Making internal time representation integer in units of nanoseconds.

btasdelen commented 1 year ago

Motivation: My observation is one of the most bug prone part of the code base is where we deal with floating point operations on time. This is already discussed in several places: #114 and https://github.com/pulseq/pulseq/issues/25. In summary, due to the finite (and variable) floating point precision, every floating point operation is prone to errors. However, this is a no issue for many operations, as the precision is much more than needed. This is the case for gradient and RF waveforms.

However, unlike waveforms, time vectors are not bounded, they may need to represent very little fractions (less than a microsecond) and very large numbers (hours, days?) as a single variable. Floating point is not designed for this, as it loses precision as the number itself is getting large.

This is where the fixed-point representation comes in. Luck for us, we can just use nanoseconds as the time unit, this way we can store it as a 64-bit signed integer, which should both give us a physically meaningful unit for the representation, while providing a 1ns of fine step size and ability to represent very large numbers without lose of precision. 64-bit signed integer gives us more than 290 years in range, so it should be fine.
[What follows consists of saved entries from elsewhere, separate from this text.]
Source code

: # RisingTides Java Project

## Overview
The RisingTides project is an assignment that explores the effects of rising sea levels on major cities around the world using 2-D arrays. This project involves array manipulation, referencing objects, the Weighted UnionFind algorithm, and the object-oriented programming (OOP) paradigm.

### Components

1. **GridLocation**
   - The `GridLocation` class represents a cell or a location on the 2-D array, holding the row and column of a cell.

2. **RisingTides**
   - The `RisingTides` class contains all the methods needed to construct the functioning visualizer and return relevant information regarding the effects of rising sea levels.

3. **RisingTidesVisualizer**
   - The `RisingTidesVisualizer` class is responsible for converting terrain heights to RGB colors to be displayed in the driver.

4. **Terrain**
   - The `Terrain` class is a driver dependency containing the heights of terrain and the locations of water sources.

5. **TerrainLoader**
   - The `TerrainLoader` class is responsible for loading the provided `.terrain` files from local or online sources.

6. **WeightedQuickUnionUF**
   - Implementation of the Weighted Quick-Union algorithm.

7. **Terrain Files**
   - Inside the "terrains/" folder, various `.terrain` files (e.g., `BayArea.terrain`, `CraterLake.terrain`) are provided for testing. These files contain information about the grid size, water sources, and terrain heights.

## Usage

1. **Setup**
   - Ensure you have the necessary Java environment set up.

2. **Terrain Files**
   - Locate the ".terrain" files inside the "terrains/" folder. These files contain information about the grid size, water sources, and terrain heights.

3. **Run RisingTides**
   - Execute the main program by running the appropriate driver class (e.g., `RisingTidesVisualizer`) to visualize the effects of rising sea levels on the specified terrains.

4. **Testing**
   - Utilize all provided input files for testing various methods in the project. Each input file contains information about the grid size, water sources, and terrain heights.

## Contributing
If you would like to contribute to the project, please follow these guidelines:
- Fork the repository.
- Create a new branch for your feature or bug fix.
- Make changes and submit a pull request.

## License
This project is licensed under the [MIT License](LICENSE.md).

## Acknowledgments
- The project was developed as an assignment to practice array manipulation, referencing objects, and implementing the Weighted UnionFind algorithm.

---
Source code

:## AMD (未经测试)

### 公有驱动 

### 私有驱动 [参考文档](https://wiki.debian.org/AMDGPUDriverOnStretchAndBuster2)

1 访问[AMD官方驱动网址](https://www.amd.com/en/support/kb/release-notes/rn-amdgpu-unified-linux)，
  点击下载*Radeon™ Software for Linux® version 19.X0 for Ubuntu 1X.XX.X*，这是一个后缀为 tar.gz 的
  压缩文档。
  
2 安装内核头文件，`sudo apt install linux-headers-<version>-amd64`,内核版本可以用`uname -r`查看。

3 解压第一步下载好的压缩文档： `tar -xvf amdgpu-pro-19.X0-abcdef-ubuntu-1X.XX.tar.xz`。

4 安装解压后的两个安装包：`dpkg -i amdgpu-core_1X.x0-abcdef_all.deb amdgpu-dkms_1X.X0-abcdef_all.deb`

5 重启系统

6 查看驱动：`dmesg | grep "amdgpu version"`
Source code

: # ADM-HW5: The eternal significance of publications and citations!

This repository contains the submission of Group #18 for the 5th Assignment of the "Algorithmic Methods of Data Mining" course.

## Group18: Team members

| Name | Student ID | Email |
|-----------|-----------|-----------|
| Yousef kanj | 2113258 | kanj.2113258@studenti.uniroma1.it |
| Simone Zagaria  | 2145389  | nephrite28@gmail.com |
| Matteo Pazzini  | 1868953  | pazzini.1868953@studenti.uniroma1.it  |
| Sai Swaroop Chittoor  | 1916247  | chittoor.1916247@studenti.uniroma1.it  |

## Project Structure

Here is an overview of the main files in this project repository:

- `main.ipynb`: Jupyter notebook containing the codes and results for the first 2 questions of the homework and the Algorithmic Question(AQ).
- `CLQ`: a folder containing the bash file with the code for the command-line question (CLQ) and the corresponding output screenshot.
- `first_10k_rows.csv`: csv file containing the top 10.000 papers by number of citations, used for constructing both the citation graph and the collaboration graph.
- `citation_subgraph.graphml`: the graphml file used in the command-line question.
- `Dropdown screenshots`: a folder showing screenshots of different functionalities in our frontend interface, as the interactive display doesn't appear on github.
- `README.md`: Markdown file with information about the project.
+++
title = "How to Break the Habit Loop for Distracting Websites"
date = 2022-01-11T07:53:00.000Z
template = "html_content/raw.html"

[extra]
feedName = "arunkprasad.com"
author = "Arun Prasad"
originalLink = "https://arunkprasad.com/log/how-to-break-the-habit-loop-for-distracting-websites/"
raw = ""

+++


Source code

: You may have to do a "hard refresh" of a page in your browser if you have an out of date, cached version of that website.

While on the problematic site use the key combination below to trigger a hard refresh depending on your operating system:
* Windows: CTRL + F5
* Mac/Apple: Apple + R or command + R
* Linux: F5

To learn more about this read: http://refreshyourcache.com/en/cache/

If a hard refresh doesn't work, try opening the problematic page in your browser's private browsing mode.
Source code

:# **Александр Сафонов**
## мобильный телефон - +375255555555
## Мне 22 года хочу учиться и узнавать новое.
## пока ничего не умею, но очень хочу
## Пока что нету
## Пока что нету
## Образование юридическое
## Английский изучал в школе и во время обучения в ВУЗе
Aim of this PR: Before committing to the idea and spending too much time on it, I modified a small part of the waveforms_and_times() to show-case how a potential migration would look like. There are many moving parts that need to be taken care of, so it would make more sense to migrate it over time, while making sure everything works correctly. Note that, this commit still stores the time as a float, because making it integer requires me to change the data types. If this plan makes sense to people, I can start to apply the changes under this PR.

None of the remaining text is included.